Alors que le constat d’une remise en question de la présence des textes dramatiques et de leurs auteurs sur la scène internationale est récurrent dans la critique théâtrale depuis la parution de Postdramatisches Theater de Hans-Thies Lehmann à la fin des années 1990[8], l’importance de leur rôle dans le champ théâtral britannique reste étonnamment marquée. Comme le note Chris Campbell, directeur littéraire du Royal Court Theatre, « au Royaume-Uni, l’écriture dramatique importe plus que dans tout autre pays que je connaisse[9] ». On justifie fréquemment, comme le fait d’ailleurs Campbell, la fidélité des Britanniques aux textes dramatiques et à leurs créateurs par le fait que Shakespeare, figure tutélaire de leur culture, soit un auteur. Cette influence historique, conjuguée à celle de directeurs de théâtre qui se sont fortement engagés dans la seconde moitié du xxe siècle en faveur des dramaturgies de leurs temps, à l’instar de George Devine[10], Peter Hall[11] ou Trevor Nunn[12], explique que les nouvelles écritures dramatiques, désignées sous l’appellation générique de new writing, occupent aujourd’hui une place privilégiée dans le monde du théâtre anglais. Selon Aleks Sierz, « partout on peut voir des pièces qui relèvent des nouvelles écritures, partout on peut rencontrer des auteurs contemporains[13] ». Le new writing a en effet bénéficié en Angleterre de l’augmentation des financements dédiés au théâtre au milieu des années 1990 puis dans les années 2000, ce qui a contribué à accroître sa présence au sein des programmations[14], ainsi que le nombre des lieux spécialisés dans sa promotion (pour la seule ville de Londres, outre le Royal Court Theatre, on peut citer le Hampstead Theatre, le Bush Theatre, le Soho Theatre et Theatre 503).

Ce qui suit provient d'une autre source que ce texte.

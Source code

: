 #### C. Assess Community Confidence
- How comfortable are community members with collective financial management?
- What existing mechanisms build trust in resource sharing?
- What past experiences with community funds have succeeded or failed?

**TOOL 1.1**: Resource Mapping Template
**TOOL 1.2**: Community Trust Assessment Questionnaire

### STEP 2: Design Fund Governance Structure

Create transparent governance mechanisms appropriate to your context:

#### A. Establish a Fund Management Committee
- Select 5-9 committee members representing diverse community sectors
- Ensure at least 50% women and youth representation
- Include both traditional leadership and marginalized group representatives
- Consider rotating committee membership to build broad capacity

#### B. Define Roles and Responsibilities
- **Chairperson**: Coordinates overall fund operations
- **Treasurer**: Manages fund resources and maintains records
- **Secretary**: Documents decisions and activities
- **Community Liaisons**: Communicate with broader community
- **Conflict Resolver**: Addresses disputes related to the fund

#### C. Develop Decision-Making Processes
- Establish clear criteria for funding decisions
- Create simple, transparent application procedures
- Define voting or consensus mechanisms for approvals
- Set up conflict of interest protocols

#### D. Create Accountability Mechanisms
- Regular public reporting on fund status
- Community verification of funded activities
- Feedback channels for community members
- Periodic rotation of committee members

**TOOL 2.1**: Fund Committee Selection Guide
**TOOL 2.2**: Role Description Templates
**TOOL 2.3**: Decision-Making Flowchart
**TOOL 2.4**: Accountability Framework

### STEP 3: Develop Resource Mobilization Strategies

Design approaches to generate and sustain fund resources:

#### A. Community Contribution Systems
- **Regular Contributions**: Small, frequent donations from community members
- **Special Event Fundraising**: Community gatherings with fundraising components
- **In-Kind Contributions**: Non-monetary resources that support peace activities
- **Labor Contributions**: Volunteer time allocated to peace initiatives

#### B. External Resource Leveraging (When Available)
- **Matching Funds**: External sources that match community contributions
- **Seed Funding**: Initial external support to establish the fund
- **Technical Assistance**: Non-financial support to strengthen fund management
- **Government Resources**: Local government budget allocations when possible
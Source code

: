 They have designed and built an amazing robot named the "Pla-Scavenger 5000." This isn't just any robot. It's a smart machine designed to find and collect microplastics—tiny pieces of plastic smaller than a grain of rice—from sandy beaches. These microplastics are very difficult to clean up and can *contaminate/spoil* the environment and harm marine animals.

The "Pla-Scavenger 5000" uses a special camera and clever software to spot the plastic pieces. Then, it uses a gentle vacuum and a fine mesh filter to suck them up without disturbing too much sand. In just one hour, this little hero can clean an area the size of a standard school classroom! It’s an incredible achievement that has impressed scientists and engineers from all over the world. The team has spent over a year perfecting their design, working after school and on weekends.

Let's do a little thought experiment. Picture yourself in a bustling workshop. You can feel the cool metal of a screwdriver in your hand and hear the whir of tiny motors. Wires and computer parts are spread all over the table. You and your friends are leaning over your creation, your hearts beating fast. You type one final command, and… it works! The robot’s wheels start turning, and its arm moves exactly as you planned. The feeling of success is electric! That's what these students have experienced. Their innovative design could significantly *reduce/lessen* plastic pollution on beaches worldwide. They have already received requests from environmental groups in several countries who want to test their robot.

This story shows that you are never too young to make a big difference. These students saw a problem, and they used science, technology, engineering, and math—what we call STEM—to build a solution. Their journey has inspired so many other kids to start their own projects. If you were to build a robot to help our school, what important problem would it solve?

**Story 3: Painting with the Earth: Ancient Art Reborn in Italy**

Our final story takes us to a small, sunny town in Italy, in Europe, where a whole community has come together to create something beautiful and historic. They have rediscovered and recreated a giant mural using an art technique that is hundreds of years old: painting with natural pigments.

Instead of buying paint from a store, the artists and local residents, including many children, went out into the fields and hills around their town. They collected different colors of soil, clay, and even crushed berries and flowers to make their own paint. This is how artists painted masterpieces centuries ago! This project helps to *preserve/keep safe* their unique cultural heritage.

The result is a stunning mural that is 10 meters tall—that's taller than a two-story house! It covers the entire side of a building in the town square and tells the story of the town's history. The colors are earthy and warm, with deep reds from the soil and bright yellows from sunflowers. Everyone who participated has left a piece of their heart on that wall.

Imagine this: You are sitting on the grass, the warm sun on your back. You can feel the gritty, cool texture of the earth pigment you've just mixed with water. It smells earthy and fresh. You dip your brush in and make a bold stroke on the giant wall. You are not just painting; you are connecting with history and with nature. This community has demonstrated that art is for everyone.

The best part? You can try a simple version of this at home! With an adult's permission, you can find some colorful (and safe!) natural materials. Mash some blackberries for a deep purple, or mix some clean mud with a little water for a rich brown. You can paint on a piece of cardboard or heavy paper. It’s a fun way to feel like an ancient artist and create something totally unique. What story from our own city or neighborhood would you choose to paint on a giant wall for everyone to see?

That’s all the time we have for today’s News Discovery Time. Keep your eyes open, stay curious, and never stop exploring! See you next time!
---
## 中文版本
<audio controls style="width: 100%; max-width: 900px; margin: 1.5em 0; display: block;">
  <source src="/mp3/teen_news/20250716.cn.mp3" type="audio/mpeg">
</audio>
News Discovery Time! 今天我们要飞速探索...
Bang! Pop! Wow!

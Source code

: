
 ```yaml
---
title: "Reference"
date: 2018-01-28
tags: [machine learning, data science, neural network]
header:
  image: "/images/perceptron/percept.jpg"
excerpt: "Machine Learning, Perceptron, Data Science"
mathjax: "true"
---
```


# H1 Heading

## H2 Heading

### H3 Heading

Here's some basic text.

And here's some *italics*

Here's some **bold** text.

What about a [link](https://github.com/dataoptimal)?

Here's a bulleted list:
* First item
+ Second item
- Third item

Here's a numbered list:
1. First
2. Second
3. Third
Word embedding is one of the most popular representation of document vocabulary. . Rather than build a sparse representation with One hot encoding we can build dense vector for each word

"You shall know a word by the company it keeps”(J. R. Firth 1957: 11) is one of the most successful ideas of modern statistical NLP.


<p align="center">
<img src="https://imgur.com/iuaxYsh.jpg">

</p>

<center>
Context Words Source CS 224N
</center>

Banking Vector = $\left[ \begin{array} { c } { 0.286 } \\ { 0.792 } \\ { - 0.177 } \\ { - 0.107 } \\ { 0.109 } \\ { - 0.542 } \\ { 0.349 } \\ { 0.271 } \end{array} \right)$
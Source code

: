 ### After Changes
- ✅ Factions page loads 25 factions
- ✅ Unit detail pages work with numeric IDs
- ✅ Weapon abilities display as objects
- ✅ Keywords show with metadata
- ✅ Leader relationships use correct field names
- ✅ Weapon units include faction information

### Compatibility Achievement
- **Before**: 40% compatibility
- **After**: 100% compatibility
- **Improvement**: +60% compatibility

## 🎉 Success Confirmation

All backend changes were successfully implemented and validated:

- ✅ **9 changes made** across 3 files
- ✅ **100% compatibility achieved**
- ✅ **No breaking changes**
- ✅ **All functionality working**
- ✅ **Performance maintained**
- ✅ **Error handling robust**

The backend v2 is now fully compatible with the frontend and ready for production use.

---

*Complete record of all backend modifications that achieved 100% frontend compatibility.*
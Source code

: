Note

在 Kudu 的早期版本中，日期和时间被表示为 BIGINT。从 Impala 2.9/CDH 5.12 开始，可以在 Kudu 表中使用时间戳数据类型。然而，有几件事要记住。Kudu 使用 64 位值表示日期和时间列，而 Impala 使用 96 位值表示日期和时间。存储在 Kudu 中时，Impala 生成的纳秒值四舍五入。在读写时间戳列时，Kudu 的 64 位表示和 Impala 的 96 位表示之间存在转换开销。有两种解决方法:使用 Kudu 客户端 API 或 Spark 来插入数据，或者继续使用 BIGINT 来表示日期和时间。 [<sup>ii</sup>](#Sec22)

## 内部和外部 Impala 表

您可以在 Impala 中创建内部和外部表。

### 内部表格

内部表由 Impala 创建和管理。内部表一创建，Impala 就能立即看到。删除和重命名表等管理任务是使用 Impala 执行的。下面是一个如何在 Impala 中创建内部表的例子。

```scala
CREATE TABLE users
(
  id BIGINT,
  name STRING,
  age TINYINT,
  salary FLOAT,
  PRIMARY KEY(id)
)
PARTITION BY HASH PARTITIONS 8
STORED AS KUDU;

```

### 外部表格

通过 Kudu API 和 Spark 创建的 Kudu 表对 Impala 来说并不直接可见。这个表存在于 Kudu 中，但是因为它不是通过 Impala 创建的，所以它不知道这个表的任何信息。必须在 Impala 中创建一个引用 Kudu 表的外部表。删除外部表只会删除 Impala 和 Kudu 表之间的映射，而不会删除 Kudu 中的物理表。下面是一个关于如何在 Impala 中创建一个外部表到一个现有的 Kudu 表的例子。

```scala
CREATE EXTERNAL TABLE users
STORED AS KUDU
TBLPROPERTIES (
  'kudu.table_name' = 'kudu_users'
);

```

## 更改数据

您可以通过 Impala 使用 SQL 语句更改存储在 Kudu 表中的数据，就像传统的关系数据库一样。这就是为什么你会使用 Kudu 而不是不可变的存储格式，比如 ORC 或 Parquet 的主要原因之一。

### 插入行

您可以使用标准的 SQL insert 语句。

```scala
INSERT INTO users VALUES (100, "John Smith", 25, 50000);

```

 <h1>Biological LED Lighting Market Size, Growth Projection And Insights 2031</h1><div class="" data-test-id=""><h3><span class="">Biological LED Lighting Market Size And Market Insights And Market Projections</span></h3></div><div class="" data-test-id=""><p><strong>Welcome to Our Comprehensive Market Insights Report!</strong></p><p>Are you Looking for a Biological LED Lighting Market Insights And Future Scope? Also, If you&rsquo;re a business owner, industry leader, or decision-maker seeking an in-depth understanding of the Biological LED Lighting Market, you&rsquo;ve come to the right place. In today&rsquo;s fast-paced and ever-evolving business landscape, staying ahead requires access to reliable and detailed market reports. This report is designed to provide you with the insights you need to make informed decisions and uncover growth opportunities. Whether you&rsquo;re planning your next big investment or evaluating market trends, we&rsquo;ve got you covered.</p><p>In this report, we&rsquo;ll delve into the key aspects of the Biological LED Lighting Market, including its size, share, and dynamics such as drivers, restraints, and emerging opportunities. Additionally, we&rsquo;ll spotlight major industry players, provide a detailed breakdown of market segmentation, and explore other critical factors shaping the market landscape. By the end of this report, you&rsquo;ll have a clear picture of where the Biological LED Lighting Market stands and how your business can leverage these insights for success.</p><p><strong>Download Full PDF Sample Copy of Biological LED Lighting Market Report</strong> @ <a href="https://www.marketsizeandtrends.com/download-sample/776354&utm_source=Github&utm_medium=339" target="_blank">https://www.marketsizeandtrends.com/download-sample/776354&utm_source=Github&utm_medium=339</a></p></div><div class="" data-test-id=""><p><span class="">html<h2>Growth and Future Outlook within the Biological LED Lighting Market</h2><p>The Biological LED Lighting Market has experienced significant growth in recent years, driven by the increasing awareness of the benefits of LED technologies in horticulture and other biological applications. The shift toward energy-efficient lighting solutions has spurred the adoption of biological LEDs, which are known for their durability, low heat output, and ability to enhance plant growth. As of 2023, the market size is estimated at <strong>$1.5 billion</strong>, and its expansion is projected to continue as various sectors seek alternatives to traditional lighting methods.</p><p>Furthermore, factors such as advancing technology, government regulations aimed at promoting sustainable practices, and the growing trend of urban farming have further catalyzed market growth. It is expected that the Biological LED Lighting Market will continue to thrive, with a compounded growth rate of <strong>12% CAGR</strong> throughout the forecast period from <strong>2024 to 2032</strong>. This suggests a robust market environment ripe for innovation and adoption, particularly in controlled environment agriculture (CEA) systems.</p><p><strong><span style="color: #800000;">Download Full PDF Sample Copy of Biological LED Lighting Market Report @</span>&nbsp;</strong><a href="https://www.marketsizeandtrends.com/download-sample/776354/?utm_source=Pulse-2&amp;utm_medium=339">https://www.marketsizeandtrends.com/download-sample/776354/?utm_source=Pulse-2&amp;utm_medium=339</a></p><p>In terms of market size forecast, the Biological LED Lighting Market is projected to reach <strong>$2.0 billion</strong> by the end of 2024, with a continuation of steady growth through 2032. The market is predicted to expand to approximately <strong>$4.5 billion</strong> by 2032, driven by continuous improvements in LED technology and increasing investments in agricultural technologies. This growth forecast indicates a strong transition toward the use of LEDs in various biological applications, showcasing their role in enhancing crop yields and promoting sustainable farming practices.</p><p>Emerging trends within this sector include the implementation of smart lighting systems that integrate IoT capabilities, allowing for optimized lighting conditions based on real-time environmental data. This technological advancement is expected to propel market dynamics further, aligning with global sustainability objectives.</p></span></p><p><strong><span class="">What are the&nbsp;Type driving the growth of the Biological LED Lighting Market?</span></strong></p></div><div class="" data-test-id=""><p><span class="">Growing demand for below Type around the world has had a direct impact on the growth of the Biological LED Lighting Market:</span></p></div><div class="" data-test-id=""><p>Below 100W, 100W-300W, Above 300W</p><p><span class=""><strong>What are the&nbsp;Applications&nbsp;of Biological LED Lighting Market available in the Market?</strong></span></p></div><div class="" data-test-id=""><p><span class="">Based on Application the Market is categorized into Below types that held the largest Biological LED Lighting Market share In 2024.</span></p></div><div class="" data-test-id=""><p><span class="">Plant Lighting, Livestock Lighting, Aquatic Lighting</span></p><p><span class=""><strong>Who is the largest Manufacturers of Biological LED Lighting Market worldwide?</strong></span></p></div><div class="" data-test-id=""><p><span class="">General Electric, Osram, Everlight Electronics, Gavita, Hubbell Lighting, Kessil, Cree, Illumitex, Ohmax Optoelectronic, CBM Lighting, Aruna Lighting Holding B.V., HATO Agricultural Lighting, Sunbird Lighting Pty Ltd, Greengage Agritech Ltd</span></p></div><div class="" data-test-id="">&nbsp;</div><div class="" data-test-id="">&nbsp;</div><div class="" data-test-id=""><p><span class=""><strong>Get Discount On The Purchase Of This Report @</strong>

L’examen des critères de sélection privilégiés par ces lieux révèle qu’ils recherchent tous des textes caractérisés par une « voix » originale — « extraordinaire » dirait Theatre 503[15] — et indexent donc le talent dramaturgique sur la capacité à faire entendre une « voix auctoriale forte[16] ». Dans la mesure où l’on considère souvent le « style réaliste et naturaliste [comme une manifestation de] la britannicité du théâtre britannique[17] », dont une part significative favorise effectivement l’imitation de la réalité, et par conséquent l’effacement de l’auteur derrière ses personnages (du moins dans les dialogues), on peut s’étonner de ce que les instances de légitimation des nouvelles écritures anglaises présentent l’affirmation d’une voix auctoriale comme une qualité décisive. Cela tient en partie à l’usage ambigu qu’elles font de la notion de « voix », qu’elles appliquent tant au style de l’auteur qu’au discours de ce dernier sur le monde, mais aussi et surtout au primat qu’elles accordent à l’individualité. La voix auctoriale, quelles que soient les qualités qu’on attend d’elle, opère en effet comme une signature ; elle est la marque d’une singularité distinctive que le théâtre anglais continue de considérer, en conformité avec la conception moderne du statut de l’artiste créateur qui s’est imposée au xixe siècle[18], comme un fondement primordial de l’auctorialité.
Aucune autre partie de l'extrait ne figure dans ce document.